Congressional negotiators scrambled to bridge energy policy differences and strike a deal for a $1.15 trillion spending bill on Tuesday as Democrats sought to extend clean energy incentives and Republicans demanded an end to a 40-year ban on crude oil exports.
Republican leaders said an agreement being negotiated by leaders of both parties would be unveiled on Tuesday night.
House of Representatives Republicans have scheduled a 9 p.m. EST strategy session.
But Senate Democratic Leader Harry Reid cautioned that disagreement continued over energy provisions, including a Democratic proposal for new commitments for research into rising ocean levels, as well as some matters unrelated to energy.
“We’re close to a deal but we’re not there yet,” Reid told reporters. “We’ve made it very clear the last few days that crude oil export ban can only be lifted if we make costly investments in energy (to) reduce our carbon emissions.”

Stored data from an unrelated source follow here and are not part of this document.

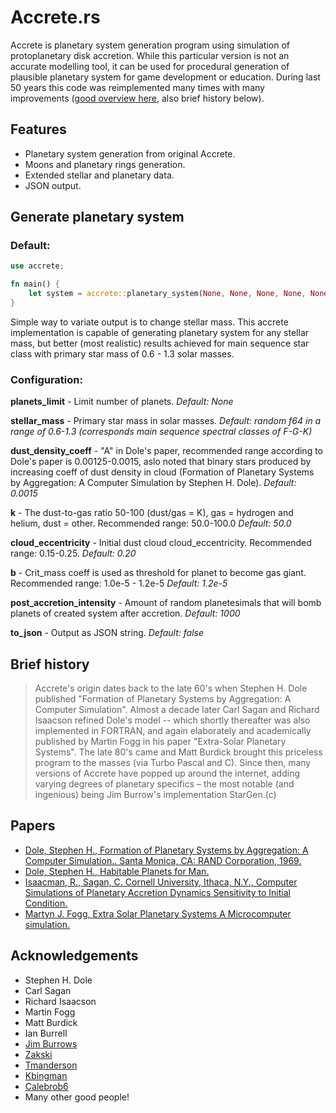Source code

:Accrete.rs
========================
Accrete is planetary system generation program using simulation of protoplanetary disk accretion.
While this particular version is not an accurate modelling tool, it can be used for procedural generation of plausible planetary system for game development or education.
During last 50 years this code was reimplemented many times with many improvements ([good overview here](https://github.com/zakski/accrete-starform-stargen), also brief history below).

## Features
- Planetary system generation from original Accrete.
- Moons and planetary rings generation.
- Extended stellar and planetary data.
- JSON output.

## Generate planetary system
### Default:
```rust
use accrete;

fn main() {
    let system = accrete::planetary_system(None, None, None, None, None, None, None, false);
}
```
Simple way to variate output is to change stellar mass. This accrete implementation is capable of generating planetary system for any stellar mass, but better (most realistic) results achieved for main sequence star class with primary star mass of 0.6 - 1.3 solar masses.

### Configuration:
**planets_limit** - Limit number of planets.
*Default: None*

**stellar_mass** - Primary star mass in solar masses.
*Default: random f64 in a range of 0.6-1.3 (corresponds main sequence spectral classes of F-G-K)*

**dust_density_coeff** - "A" in Dole's paper, recommended range according to Dole's paper is 0.00125-0.0015, aslo noted that binary stars produced by increasing coeff of dust density in cloud (Formation of Planetary Systems by Aggregation: A Computer Simulation by Stephen H. Dole).
*Default: 0.0015*

**k** - The dust-to-gas ratio 50-100 (dust/gas = K), gas = hydrogen and helium, dust = other. Recommended range: 50.0-100.0
*Default: 50.0*

**cloud_eccentricity** - Initial dust cloud cloud_eccentricity. Recommended range: 0.15-0.25.
*Default: 0.20*

**b** - Crit_mass coeff is used as threshold for planet to become gas giant. Recommended range: 1.0e-5 - 1.2e-5
*Default: 1.2e-5*

**post_accretion_intensity** - Amount of random planetesimals that will bomb planets of created system after accretion.
*Default: 1000*

**to_json** - Output as JSON string. 
*Default: false*

## Brief history
>Accrete's origin dates back to the late 60's when Stephen H. Dole published "Formation of Planetary Systems by Aggregation: A Computer Simulation". 
>Almost a decade later Carl Sagan and Richard Isaacson refined Dole's model -- which shortly thereafter was also implemented in FORTRAN, and again elaborately and academically published by Martin Fogg in his paper "Extra-Solar Planetary Systems".
>The late 80's came and Matt Burdick brought this priceless program to the masses (via Turbo Pascal and C). Since then, many versions of Accrete have popped up around the internet, adding varying degrees of planetary specifics – the most notable (and ingenious) being Jim Burrow's implementation StarGen.(c)

## Papers
- [Dole, Stephen H., Formation of Planetary Systems by Aggregation: A Computer Simulation.. Santa Monica, CA: RAND Corporation, 1969.](https://www.rand.org/pubs/papers/P4226.html)
- [Dole, Stephen H., Habitable Planets for Man.](https://www.rand.org/content/dam/rand/pubs/commercial_books/2007/RAND_CB179-1.pdf)
- [Isaacman, R., Sagan, C. Cornell University, Ithaca, N.Y., Computer Simulations of Planetary Accretion Dynamics Sensitivity to Initial Condition.](https://ui.adsabs.harvard.edu/abs/1977Icar...31..510I/abstract)
- [Martyn J. Fogg, Extra Solar Planetary Systems A Microcomputer simulation.](https://www.academia.edu/4173808/Extra_Solar_Planetary_Systems_A_Microcomputer_Simulation)


## Acknowledgements
- Stephen H. Dole
- Carl Sagan
- Richard Isaacson
- Martin Fogg
- Matt Burdick
- Ian Burrell
- [Jim Burrows](http://www.eldacur.com/~brons/NerdCorner/StarGen/StarGen.html)
- [Zakski](https://github.com/zakski/accrete-starform-stargen)
- [Tmanderson](https://github.com/tmanderson/Accrete.js)
- [Kbingman](https://github.com/kbingman/accretejs)
- [Calebrob6](https://github.com/calebrob6/accrete)
- Many other good people!
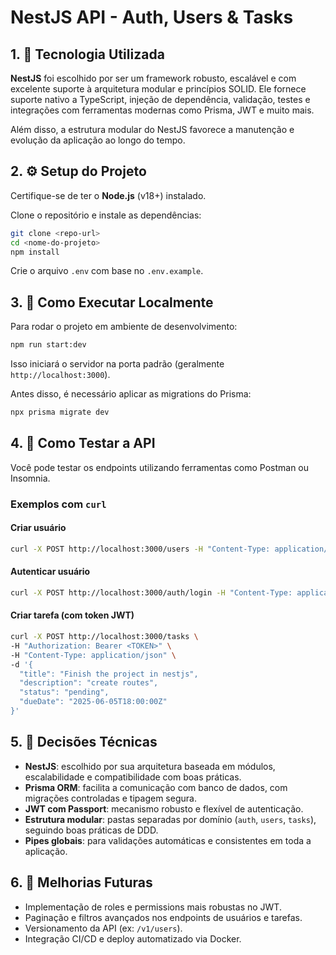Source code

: # NestJS API - Auth, Users & Tasks

## 1. 🧰 Tecnologia Utilizada

**NestJS** foi escolhido por ser um framework robusto, escalável e com excelente suporte à arquitetura modular e princípios SOLID. Ele fornece suporte nativo a TypeScript, injeção de dependência, validação, testes e integrações com ferramentas modernas como Prisma, JWT e muito mais.

Além disso, a estrutura modular do NestJS favorece a manutenção e evolução da aplicação ao longo do tempo.

## 2. ⚙️ Setup do Projeto

Certifique-se de ter o **Node.js** (v18+) instalado.

Clone o repositório e instale as dependências:

```bash
git clone <repo-url>
cd <nome-do-projeto>
npm install
```

Crie o arquivo `.env` com base no `.env.example`.

## 3. 🚀 Como Executar Localmente

Para rodar o projeto em ambiente de desenvolvimento:

```bash
npm run start:dev
```

Isso iniciará o servidor na porta padrão (geralmente `http://localhost:3000`).

Antes disso, é necessário aplicar as migrations do Prisma:

```bash
npx prisma migrate dev
```

## 4. 🧪 Como Testar a API

Você pode testar os endpoints utilizando ferramentas como Postman ou Insomnia.

### Exemplos com `curl`

#### Criar usuário
```bash
curl -X POST http://localhost:3000/users -H "Content-Type: application/json" -d '{"email": "john@example.com", "password": "123456", "name": John}'
```

#### Autenticar usuário
```bash
curl -X POST http://localhost:3000/auth/login -H "Content-Type: application/json" -d '{"email": "john@example.com", "password": "123456"}'
```

#### Criar tarefa (com token JWT)
```bash
curl -X POST http://localhost:3000/tasks \
-H "Authorization: Bearer <TOKEN>" \
-H "Content-Type: application/json" \
-d '{
  "title": "Finish the project in nestjs",
  "description": "create routes",
  "status": "pending",
  "dueDate": "2025-06-05T18:00:00Z"
}'
```

## 5. 🧠 Decisões Técnicas

- **NestJS**: escolhido por sua arquitetura baseada em módulos, escalabilidade e compatibilidade com boas práticas.
- **Prisma ORM**: facilita a comunicação com banco de dados, com migrações controladas e tipagem segura.
- **JWT com Passport**: mecanismo robusto e flexível de autenticação.
- **Estrutura modular**: pastas separadas por domínio (`auth`, `users`, `tasks`), seguindo boas práticas de DDD.
- **Pipes globais**: para validações automáticas e consistentes em toda a aplicação.

## 6. 🔮 Melhorias Futuras

- Implementação de roles e permissions mais robustas no JWT.
- Paginação e filtros avançados nos endpoints de usuários e tarefas.
- Versionamento da API (ex: `/v1/users`). 
- Integração CI/CD e deploy automatizado via Docker.
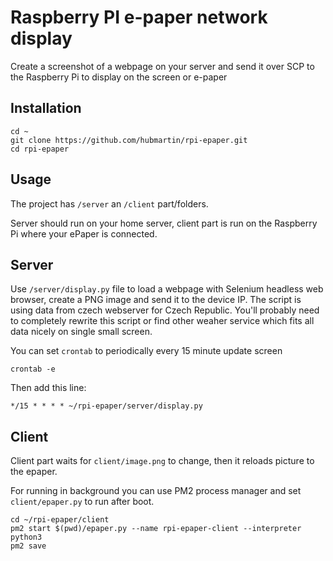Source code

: # Raspberry PI e-paper network display

Create a screenshot of a webpage on your server and send it over SCP to the Raspberry Pi to display on the screen or e-paper

## Installation

```
cd ~
git clone https://github.com/hubmartin/rpi-epaper.git
cd rpi-epaper
```

## Usage

The project has `/server` an `/client` part/folders.

Server should run on your home server, client part is run on the Raspberry Pi where your ePaper is connected.

## Server

Use `/server/display.py` file to load a webpage with Selenium headless web browser, create a PNG image and send it to the device IP.
The script is using data from czech webserver for Czech Republic. You'll probably need to completely rewrite this script or find other weaher service which fits all data nicely on single small screen.

You can set `crontab` to periodically every 15 minute update screen

```
crontab -e
```

Then add this line:

```
*/15 * * * * ~/rpi-epaper/server/display.py
```

## Client

Client part waits for `client/image.png` to change, then it reloads picture to the epaper.

For running in background you can use PM2 process manager and set `client/epaper.py` to run after boot.

```
cd ~/rpi-epaper/client
pm2 start $(pwd)/epaper.py --name rpi-epaper-client --interpreter python3
pm2 save
```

Earlier, House Speaker Paul Ryan said Congress will need to pass another short-term government funding extension to avoid a federal agency shutdown at midnight on Wednesday, when existing funds expire. This would allow for votes in both the House and Senate on Thursday.
A House Democrat said it was likely that Democrats would win the five-year tax credit for solar and wind power projects they want in exchange for allowing U.S. crude oil exports. But Democrats expected to lose their quest to resume federal medical research into gun violence after a ban of nearly 20 years.